The internet provides billions of image-text pairs: photos with captions, products with descriptions, social media posts with images. This naturally occurring multimodal data enables self-supervised learning at unprecedented scale.
CLIP was trained on 400 million image-text pairs; ALIGN on 1.8 billion.
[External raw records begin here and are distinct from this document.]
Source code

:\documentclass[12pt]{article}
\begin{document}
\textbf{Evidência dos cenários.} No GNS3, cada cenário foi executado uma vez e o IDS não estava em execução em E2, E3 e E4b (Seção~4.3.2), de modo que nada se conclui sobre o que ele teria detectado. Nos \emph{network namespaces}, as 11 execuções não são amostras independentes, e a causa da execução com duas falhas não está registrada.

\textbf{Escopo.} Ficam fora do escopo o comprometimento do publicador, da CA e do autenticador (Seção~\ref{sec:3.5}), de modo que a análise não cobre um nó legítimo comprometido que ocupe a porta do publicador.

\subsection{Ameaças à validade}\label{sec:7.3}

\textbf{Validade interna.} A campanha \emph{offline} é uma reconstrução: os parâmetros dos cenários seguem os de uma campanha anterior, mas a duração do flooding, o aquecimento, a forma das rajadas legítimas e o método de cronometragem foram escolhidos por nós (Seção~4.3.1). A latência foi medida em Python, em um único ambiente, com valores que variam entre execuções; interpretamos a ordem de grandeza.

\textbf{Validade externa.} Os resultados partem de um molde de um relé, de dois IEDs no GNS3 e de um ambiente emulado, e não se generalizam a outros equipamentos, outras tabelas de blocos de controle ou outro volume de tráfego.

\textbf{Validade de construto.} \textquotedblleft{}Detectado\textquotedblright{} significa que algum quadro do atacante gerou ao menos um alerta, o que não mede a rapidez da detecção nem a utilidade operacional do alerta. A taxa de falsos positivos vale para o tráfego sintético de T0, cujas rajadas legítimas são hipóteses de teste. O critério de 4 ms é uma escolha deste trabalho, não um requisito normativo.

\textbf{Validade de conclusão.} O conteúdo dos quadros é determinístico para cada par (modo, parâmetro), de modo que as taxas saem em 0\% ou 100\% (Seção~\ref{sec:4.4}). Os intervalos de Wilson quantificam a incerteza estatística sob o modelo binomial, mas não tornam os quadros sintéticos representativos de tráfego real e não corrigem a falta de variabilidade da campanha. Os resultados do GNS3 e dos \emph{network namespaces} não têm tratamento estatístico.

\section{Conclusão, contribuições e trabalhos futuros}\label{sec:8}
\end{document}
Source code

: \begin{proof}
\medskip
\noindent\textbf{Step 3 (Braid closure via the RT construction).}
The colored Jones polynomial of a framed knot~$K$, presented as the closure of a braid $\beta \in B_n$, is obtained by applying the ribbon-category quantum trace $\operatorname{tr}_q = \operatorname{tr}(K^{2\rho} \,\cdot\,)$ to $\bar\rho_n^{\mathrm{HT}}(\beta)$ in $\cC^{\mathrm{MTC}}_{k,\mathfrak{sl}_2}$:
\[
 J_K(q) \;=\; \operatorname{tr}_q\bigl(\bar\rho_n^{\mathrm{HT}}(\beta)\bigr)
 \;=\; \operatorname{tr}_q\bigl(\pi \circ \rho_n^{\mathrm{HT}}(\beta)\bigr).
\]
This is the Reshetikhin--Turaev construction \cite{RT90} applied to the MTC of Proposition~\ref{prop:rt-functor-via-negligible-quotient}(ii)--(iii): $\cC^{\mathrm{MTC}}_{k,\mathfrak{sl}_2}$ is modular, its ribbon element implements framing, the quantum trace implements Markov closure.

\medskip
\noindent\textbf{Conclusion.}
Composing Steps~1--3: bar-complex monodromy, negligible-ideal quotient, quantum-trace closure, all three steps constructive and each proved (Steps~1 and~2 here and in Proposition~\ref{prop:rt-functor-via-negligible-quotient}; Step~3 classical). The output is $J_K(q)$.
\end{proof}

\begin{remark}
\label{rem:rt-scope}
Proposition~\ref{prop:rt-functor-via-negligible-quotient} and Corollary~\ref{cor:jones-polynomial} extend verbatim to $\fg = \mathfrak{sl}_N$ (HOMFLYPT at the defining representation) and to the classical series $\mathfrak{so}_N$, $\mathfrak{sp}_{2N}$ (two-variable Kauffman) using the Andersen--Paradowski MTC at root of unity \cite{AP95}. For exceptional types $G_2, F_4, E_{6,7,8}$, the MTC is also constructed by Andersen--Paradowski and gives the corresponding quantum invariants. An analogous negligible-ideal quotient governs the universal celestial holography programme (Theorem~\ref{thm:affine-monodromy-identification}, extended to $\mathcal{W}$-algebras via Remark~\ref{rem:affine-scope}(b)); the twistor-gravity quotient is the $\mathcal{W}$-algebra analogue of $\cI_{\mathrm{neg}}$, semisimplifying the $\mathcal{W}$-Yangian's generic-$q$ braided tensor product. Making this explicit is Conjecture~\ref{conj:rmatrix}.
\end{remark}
This scale, combined with contrastive learning between modalities, produces representations with remarkable zero-shot capabilities—matching or exceeding supervised models on many benchmarks without seeing a single labeled example.
CLIP (Contrastive Language-Image Pre-training) by Radford et al. (2021) from OpenAI learns to align images and text in a shared embedding space through contrastive learning.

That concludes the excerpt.